In addition to his academic work in mathematics, Garção Stockler became interested in poetry, writing Poesias Lyricas (Lyrical Poems), that featured Horatian does, traditional stories and the philosophical poem Aves, which was later published by Brazilian poet António Pereira de Sousa Caldas. Submitted to the Academy, the poem was considered for publication in 1819, but owing to violating the Catholic orthodoxy of the time, he was required to edit his ideas considered paradoxical. Stockler refused to alter his work, and published it in London, resulting in its condemnation by the Vatican, being registered on 23 June 1836 in the Index Librorum Prohibitorum. At the same time, though, Stockler elaborated his Ensaio histórico on the origin and progress of mathematics in Portugal, later published in Paris, that was critically acclaimed by José Silvestre Ribeirão (in Resenha de Litteratura Portugueza) and as an insert in the Annaes das Ciencias. This work, which was reedited, is considered one of the best histories of mathematical thought until the 19th century, one of the first works of its time in Europe. He also became interested in education, authoring a study on the establishment of public instruction in Brazil, and history of education and pedagogical studies.

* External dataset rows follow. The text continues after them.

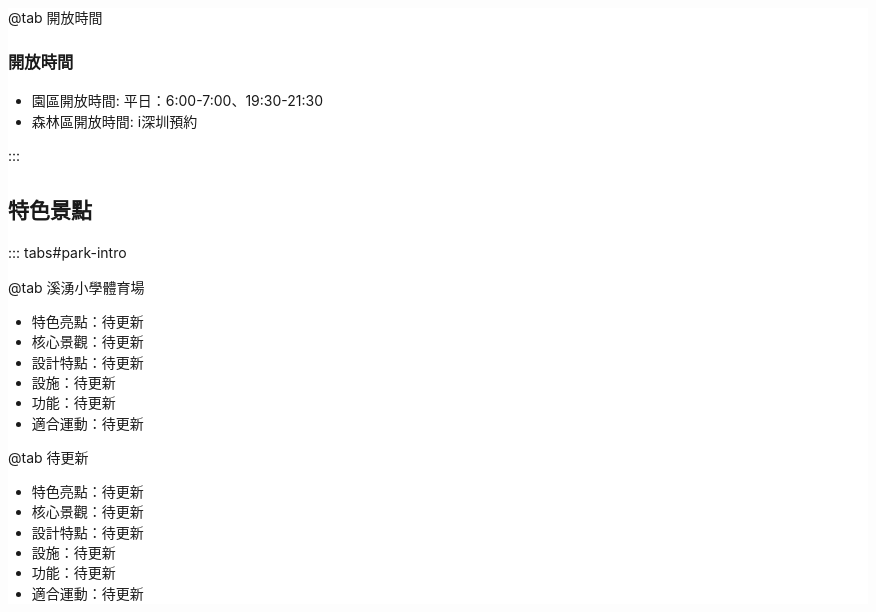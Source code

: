 @tab 開放時間
### 開放時間
- 園區開放時間: 平日：6:00-7:00、19:30-21:30
- 森林區開放時間: i深圳預約

:::

## 特色景點

::: tabs#park-intro

@tab 溪湧小學體育場
<ImageCard
image="https://www.sz.gov.cn/img/4/4108/4108446/11168745.jpg"
    title="溪湧小學體育場"
    description="環境清幽，是一所獨具特色的小規模學校。學校雖小且相對偏遠，但有各級領導的親切關懷、歷任校長和全體教職員的無私奉獻，目前溪湧小學整體發展良好，完全能滿足社區兒童對優質學位的需求，是市民身邊的好學校。 學校創辦於1950年，經過幾次搬遷，於1983年遷至溪湧社區，是一所歷史悠久的小規模學校。學校佔地6230平方米，建築面積4215平方米，運動場地面積2920平方米，現有6個教學班，在校生195人，教職員工26人，其中校長1人、專任教師21人，均為大專以上曆，碩士學歷1人、本科學歷16人，小學高級教師12人研究生。 在新時代新征程中，學校秉承'本真教育與我同飛'的辦學理念，實施科研興校策略，探索'雙減'政策背景下小規模學校特色發展的新路徑，致力於辦一所'環境美、質量優、特色顯'的現代化精品型小規模學校，努力讓每一個孩子享有公平而有質量的教育計劃範校、深圳市無菸學校、大鵬新區平安校園、大鵬新區德育工作特色學校、依法治校示範校等區級以上榮譽。 2019年9月至2021年12月期間，我校教師獲區級以上獎項126人次，其中市級以上19人次，學生獲區級以上獎項275人次，其中市級以上29人次，學校榮獲區級以上集體獎項16項。"
    date=""
    author="市文化廣電旅遊體育局"
/>


- 特色亮點：待更新
- 核心景觀：待更新
- 設計特點：待更新
- 設施：待更新
- 功能：待更新
- 適合運動：待更新

@tab 待更新
<ImageCard
image="https://www.sz.gov.cn/img/4/4108/4108446/11168745.jpg"
    title="溪湧小學體育場"
    description="環境清幽，是一所獨具特色的小規模學校。學校雖小且相對偏遠，但有各級領導的親切關懷、歷任校長和全體教職員的無私奉獻，目前溪湧小學整體發展良好，完全能滿足社區兒童對優質學位的需求，是市民身邊的好學校。 學校創辦於1950年，經過幾次搬遷，於1983年遷至溪湧社區，是一所歷史悠久的小規模學校。學校佔地6230平方米，建築面積4215平方米，運動場地面積2920平方米，現有6個教學班，在校生195人，教職員工26人，其中校長1人、專任教師21人，均為大專以上曆，碩士學歷1人、本科學歷16人，小學高級教師12人研究生。 在新時代新征程中，學校秉承'本真教育與我同飛'的辦學理念，實施科研興校策略，探索'雙減'政策背景下小規模學校特色發展的新路徑，致力於辦一所'環境美、質量優、特色顯'的現代化精品型小規模學校，努力讓每一個孩子享有公平而有質量的教育計劃範校、深圳市無菸學校、大鵬新區平安校園、大鵬新區德育工作特色學校、依法治校示範校等區級以上榮譽。 2019年9月至2021年12月期間，我校教師獲區級以上獎項126人次，其中市級以上19人次，學生獲區級以上獎項275人次，其中市級以上29人次，學校榮獲區級以上集體獎項16項。"
    date=""
    author="市文化廣電旅遊體育局"
/>


- 特色亮點：待更新
- 核心景觀：待更新
- 設計特點：待更新
- 設施：待更新
- 功能：待更新
- 適合運動：待更新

Stockler was a deputy in the Junta de Direcção da Academia Militar (Military Academy Junta) of Rio de Janeiro, where, along with Wilhelm Ludwig Freiherr von Eschwege, the Baron of Eschwege, was responsible for restoring the study of mathematics and physics.

===Captaincy-General===
====Liberalism====
During his stay in Rio de Janeiro, the Cortes began to receive complaints related to Brigadier Francisco António de Araújo e Azevedo as Governor and Captain-General of the Azores. The populations of the archipelago and insular authorities complained of the military rigor and preferential attitude of the official when conceding lands. In this case, Araújo e Azevedo conceded land to friends of the Captain-General, over the interests of the people and municipal authorities. This appropriation of the vacant lands gave rise to deep hatreds and disagreements, and led to the Justiça da Noite (Night Justice) where hedgerows were destroyed to force communal land policies.

At Corte and having gained notoriety for his academic work and intelligence, Stockler managed to be appointed by John VI (12 November 1819) to replace the former-Captain-General, who had fallen in disgrace. Stockler left for Lisbon in August 1820, with the intention of receiving from the Regency the orders necessary to govern the Azores. It was during this time that a constitutional movement was taking form on the continent, resulting in the Liberal Revolution of 1820 when Stockler arrived in Lisbon. Obviously anti-Liberal, his Jacobist fame and French collaboration during the French invasion helped him to obtain an affirmation by the Liberal revolutionaries for his position, permitting his departure for the islands. He arrived on 18 October 1820 and was received by a fervor, owing to his replacing the unpopular Araújo e Azevedo. Both political groups in the Azores were hopeful for his tenure: the Liberals, expected a confirmation of the Pro-Constitutional ideas, and the Absolutists, convinced that his nomination by King D. John VI before the revolution, would guarantee his support for the dominance of the monarchy. The Absolutists were immediately vindicated when Stockler prohibited political contact with Portugal and requested new members of the administration and judiciary from Rio de Janeiro, ignoring the legitimacy and authority of Liberal institutions in Lisbon.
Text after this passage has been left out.